Y un día te fuiste y ese mismo día dejé de escribir, mis letras se detuvieron o quizá se fueron corriendo tras de ti; esto no me extrañaría para ser sincero, pues desde el momento en que te conocí, te volviste el objetivo de cada una de ellas.
Ahora cada mañana cuando los rayos del sol se abrían paso poderosamente por entre los fríos vestigios de la noche y la llevaban hasta su aniquilamiento, todo seguía siendo igual.
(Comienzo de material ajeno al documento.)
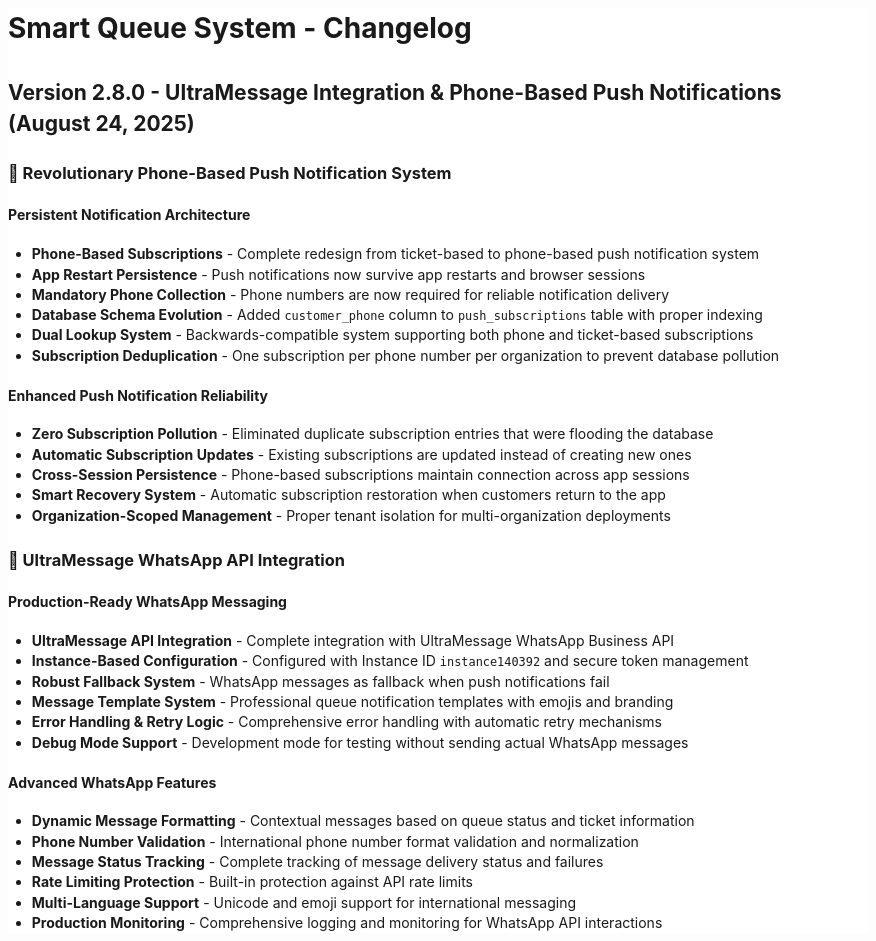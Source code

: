 # Smart Queue System - Changelog

## Version 2.8.0 - UltraMessage Integration & Phone-Based Push Notifications (August 24, 2025)

### 🚀 Revolutionary Phone-Based Push Notification System

#### Persistent Notification Architecture

- **Phone-Based Subscriptions** - Complete redesign from ticket-based to phone-based push notification system
- **App Restart Persistence** - Push notifications now survive app restarts and browser sessions
- **Mandatory Phone Collection** - Phone numbers are now required for reliable notification delivery
- **Database Schema Evolution** - Added `customer_phone` column to `push_subscriptions` table with proper indexing
- **Dual Lookup System** - Backwards-compatible system supporting both phone and ticket-based subscriptions
- **Subscription Deduplication** - One subscription per phone number per organization to prevent database pollution

#### Enhanced Push Notification Reliability

- **Zero Subscription Pollution** - Eliminated duplicate subscription entries that were flooding the database
- **Automatic Subscription Updates** - Existing subscriptions are updated instead of creating new ones
- **Cross-Session Persistence** - Phone-based subscriptions maintain connection across app sessions
- **Smart Recovery System** - Automatic subscription restoration when customers return to the app
- **Organization-Scoped Management** - Proper tenant isolation for multi-organization deployments

### 📱 UltraMessage WhatsApp API Integration

#### Production-Ready WhatsApp Messaging

- **UltraMessage API Integration** - Complete integration with UltraMessage WhatsApp Business API
- **Instance-Based Configuration** - Configured with Instance ID `instance140392` and secure token management
- **Robust Fallback System** - WhatsApp messages as fallback when push notifications fail
- **Message Template System** - Professional queue notification templates with emojis and branding
- **Error Handling & Retry Logic** - Comprehensive error handling with automatic retry mechanisms
- **Debug Mode Support** - Development mode for testing without sending actual WhatsApp messages

#### Advanced WhatsApp Features

- **Dynamic Message Formatting** - Contextual messages based on queue status and ticket information
- **Phone Number Validation** - International phone number format validation and normalization
- **Message Status Tracking** - Complete tracking of message delivery status and failures
- **Rate Limiting Protection** - Built-in protection against API rate limits
- **Multi-Language Support** - Unicode and emoji support for international messaging
- **Production Monitoring** - Comprehensive logging and monitoring for WhatsApp API interactions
Abría los ojos, respiraba y me arrojaba a la existencia, salía de casa y nuevamente las olas de mundos extraños y criaturas nunca antes vistas acudían a nuestro encuentro matutino, nos volvíamos a encontrar y con familiaridad nos saludábamos. Pero estas no eran mis criaturas ni mis mundos, no era para nada lo que en mi cabeza había nacido. Estas falsas y retorcidas imágenes de lo que anteriormente para mi habían sido verdad, ahora se encontraban impregnadas de tus miradas y tu aroma, las aberraciones abrían sus extrañas bocas y resonaba en ellas tu risa y el sol eran tus ojos que fijos se posaban sobre mí a donde quiera que iba. Te habías ido, pero nunca devolviste lo que te llevaste, te largaste y me dejaste con esta insana realidad que se alimentaba de mis entrañas y me privaba de toda inspiración.
Y aunque las ansias quemaran mis manos y hubiese escrito con sangre si no hubiese alguna otra alternativa, dejé de escribir, quería hacer que te fueras y tenía miedo de verte reflejada en mis letras, la sola idea de que tomaras posesión de este último escape a mundos ultramarinos en los que tú no habías podido penetrar me resultaba aterradora y cruel. Y conforme los días pasaban, los mares fueron calmando sus aguas, murieron de cansancio al estrellarse contra las paredes de mi cráneo y no encontrar salida alguna. Vi esos mundos morir, cada una de aquellas criaturas extrañas vino a despedirse de mí en sueños hasta que llego la noche en que deje de soñar y todo se transformó en oscuridad.
Pero este amanecer fue diferente. Después de agonizar en cada nuevo despertar al sentirme hueco, me armé de valor y miré nuevamente para mis adentros. Las verdes planicies habían desaparecido y los mares furiosos no eran más que bastos desiertos secos, con fuertes corrientes de viento que se llevaban todo. Anduve horas enteras por aquellos arenales muertos, no había quedado nada, me resultaba un espectáculo imposible de soportar. No habías golpeado solamente mi corazón, sino que con saña habías triturado secciones enteras de mi razón, desquebrajado partes de mi alma y te habías llevado todo cuanto habías podido.
Y hoy volví a escribir, y como verás, mi miedo era bien fundamentado, al momento en que todas mis letras regresaron a mí, tu venías incluida como polizón entre algunas de ellas. Pero no te confundas, pues yo sabía que esto ocurría y es por eso que hoy te escribo desde lo más profundo de mis desiertos, para dejar que una ráfaga de sus ardientes vientos se lleve consigo esta última exclamación de tu nombre y que mis letras se confundan en los granos de arena y con ellos te pierdas en esta basta soledad. Hoy, volví a escribir, sí, pero con la esperanza de mañana no volverte a encontrar.